¡Cuántos sentimientos, inspiraciones y recuerdos vienen a la mente al escuchar una bonita música tocada con perfección en un violín! En medio del deleite melódico, es posible que el oyente de la composición no considere cuánto esfuerzo hay detrás de las armonías. El propio instrumento, aunque inanimado, necesita consonar con la destreza de quien lo ejecuta. De hecho, antes de que oigamos sus sublimes cadencias, tuvo que pasar por un «doloroso» pero indispensable proceso…
La afinación forma parte de la «vida» de este instrumento de cuerda. Para que dé lo mejor de sí, necesita ser ajustado; y si esto no se hace con cuidado, ¡sus cuerdas pueden romperse!
Si estuviera dotado de inteligencia y se encontrara en los comienzos de su actividad, seguramente pensaría: «¿Por qué tensan tanto mis cuerdas? ¡No se dan cuenta de lo mucho que me duele esto!». Podríamos considerar tal reflexión como la «prueba» por la que todos los violines tienen que pasar. Fabricados para cautivar a los hombres con sus melodiosas notas y ser manejados por músicos de prestigio, antes se ven tensados y enmendados.
No obstante, para desarrollar todo su potencial el violín debe considerar que de esta regulación dolorosa depende una estupenda ejecución. Esto es aplicable a cualquier instrumento musical, pero muy concretamente al que nos atañe.

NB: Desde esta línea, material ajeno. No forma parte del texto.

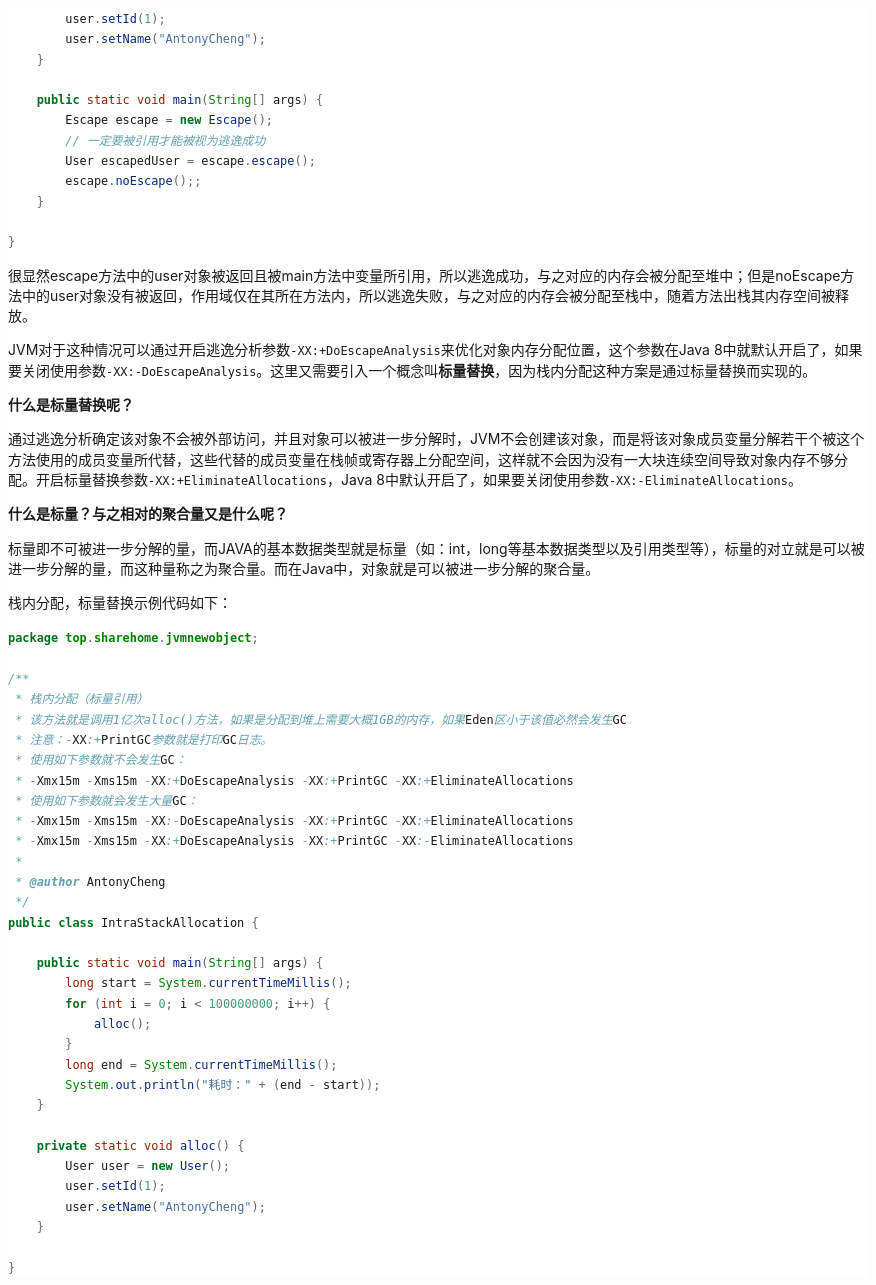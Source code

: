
 ```java
        user.setId(1);
        user.setName("AntonyCheng");
    }

    public static void main(String[] args) {
        Escape escape = new Escape();
        // 一定要被引用才能被视为逃逸成功
        User escapedUser = escape.escape();
        escape.noEscape();;
    }

}
```

很显然escape方法中的user对象被返回且被main方法中变量所引用，所以逃逸成功，与之对应的内存会被分配至堆中；但是noEscape方法中的user对象没有被返回，作用域仅在其所在方法内，所以逃逸失败，与之对应的内存会被分配至栈中，随着方法出栈其内存空间被释放。

JVM对于这种情况可以通过开启逃逸分析参数`-XX:+DoEscapeAnalysis`来优化对象内存分配位置，这个参数在Java 8中就默认开启了，如果要关闭使用参数`-XX:-DoEscapeAnalysis`。这里又需要引入一个概念叫**标量替换**，因为栈内分配这种方案是通过标量替换而实现的。

**什么是标量替换呢？**

通过逃逸分析确定该对象不会被外部访问，并且对象可以被进一步分解时，JVM不会创建该对象，而是将该对象成员变量分解若干个被这个方法使用的成员变量所代替，这些代替的成员变量在栈帧或寄存器上分配空间，这样就不会因为没有一大块连续空间导致对象内存不够分配。开启标量替换参数`-XX:+EliminateAllocations`，Java 8中默认开启了，如果要关闭使用参数`-XX:-EliminateAllocations`。

**什么是标量？与之相对的聚合量又是什么呢？**

标量即不可被进一步分解的量，而JAVA的基本数据类型就是标量（如：int，long等基本数据类型以及引用类型等），标量的对立就是可以被进一步分解的量，而这种量称之为聚合量。而在Java中，对象就是可以被进一步分解的聚合量。

栈内分配，标量替换示例代码如下：

```java
package top.sharehome.jvmnewobject;

/**
 * 栈内分配（标量引用）
 * 该方法就是调用1亿次alloc()方法，如果是分配到堆上需要大概1GB的内存，如果Eden区小于该值必然会发生GC
 * 注意：-XX:+PrintGC参数就是打印GC日志。
 * 使用如下参数就不会发生GC：
 * -Xmx15m -Xms15m -XX:+DoEscapeAnalysis -XX:+PrintGC -XX:+EliminateAllocations
 * 使用如下参数就会发生大量GC：
 * -Xmx15m -Xms15m -XX:-DoEscapeAnalysis -XX:+PrintGC -XX:+EliminateAllocations
 * -Xmx15m -Xms15m -XX:+DoEscapeAnalysis -XX:+PrintGC -XX:-EliminateAllocations
 *
 * @author AntonyCheng
 */
public class IntraStackAllocation {

    public static void main(String[] args) {
        long start = System.currentTimeMillis();
        for (int i = 0; i < 100000000; i++) {
            alloc();
        }
        long end = System.currentTimeMillis();
        System.out.println("耗时：" + (end - start));
    }

    private static void alloc() {
        User user = new User();
        user.setId(1);
        user.setName("AntonyCheng");
    }

}
```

¿Qué sería del violín si no hubiera alguien que ajustara sus cuerdas en el tono adecuado o, incluso, qué final tendría si rechazara las hábiles manos y el agudo oído de quien lo afina? La respuesta es evidente: se convertiría en un objeto sin ninguna utilidad, indigno de formar parte de una orquesta y de vibrar al unísono con otros instrumentos que sí se dejaron afinar.
Por lo tanto, un violín que no permitiera que lo tensaran nunca llegaría a ser un instrumento válido para ejecutar composiciones que repercutieran en el fondo de las almas, pues en la desafinación solamente suena la cacofonía.
Lo mismo sucede con el alma humana: precisa que una mano divina, con bondad y precisión, la corrija.
Concebido en el pecado original y aún más rebajado bajo el peso de los pecados actuales, el hombre necesita absolutamente ser «afinado» en la ley de Dios. Por eso, en la Sagrada Escritura leemos: «Hijo mío, no rechaces la reprensión del Señor, no te enfades cuando Él te corrija, porque el Señor corrige a los que ama, como un padre al hijo preferido» (Prov 3, 11-12).
Y lo mismo sirve con respecto del que tiene la misión de guiar al prójimo. Que no omita aquel el deber que los llevará a los dos al Paraíso: «Quien no usa la vara odia a su hijo, quien lo ama lo corrige a tiempo» (Prov 13, 24). Advertir a alguien de sus errores forma parte de la virtud de la caridad. Dios o un hombre bajo su inspiración pueden librar al otro del mal, proporcionándole con ello frutos de santidad.
He aquí un valioso principio para nuestra vida espiritual: ¡dejemos que sean apretadas las «clavijas» de nuestras almas! Dios somete a sus amados elegidos a duras correcciones; no recalcitremos contra las indicaciones de quien nos ama.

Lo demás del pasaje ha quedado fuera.